**Work task:** Give an exact copy of the line that has "you are doing" and of every line below it, through the last, with nothing else.

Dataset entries
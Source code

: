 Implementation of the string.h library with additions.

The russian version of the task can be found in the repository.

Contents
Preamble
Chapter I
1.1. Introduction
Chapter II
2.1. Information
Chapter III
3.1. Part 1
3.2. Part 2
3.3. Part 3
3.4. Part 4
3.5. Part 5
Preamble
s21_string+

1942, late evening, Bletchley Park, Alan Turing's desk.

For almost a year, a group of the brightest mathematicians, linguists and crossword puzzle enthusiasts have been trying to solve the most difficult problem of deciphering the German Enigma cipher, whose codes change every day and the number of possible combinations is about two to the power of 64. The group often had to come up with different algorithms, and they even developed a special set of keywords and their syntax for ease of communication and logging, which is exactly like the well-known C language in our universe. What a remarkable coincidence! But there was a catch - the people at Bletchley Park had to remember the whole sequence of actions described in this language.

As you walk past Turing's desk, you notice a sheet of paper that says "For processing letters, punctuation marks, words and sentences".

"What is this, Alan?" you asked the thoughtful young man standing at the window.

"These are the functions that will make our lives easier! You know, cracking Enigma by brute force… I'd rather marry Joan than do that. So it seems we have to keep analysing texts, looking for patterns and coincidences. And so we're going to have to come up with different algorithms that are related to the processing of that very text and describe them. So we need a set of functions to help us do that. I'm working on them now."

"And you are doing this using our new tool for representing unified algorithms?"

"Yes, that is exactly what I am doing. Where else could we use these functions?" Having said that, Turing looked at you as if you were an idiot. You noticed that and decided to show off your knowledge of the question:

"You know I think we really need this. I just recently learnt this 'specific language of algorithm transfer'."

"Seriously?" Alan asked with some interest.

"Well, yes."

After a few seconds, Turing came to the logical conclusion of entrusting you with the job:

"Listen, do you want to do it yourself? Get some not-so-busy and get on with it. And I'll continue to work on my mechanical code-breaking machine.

**Solution for this task:**
"And you are doing this using our new tool for representing unified algorithms?"

"Yes, that is exactly what I am doing. Where else could we use these functions?" Having said that, Turing looked at you as if you were an idiot. You noticed that and decided to show off your knowledge of the question:

"You know I think we really need this. I just recently learnt this 'specific language of algorithm transfer'."

"Seriously?" Alan asked with some interest.

"Well, yes."

After a few seconds, Turing came to the logical conclusion of entrusting you with the job:

"Listen, do you want to do it yourself? Get some not-so-busy and get on with it. And I'll continue to work on my mechanical code-breaking machine.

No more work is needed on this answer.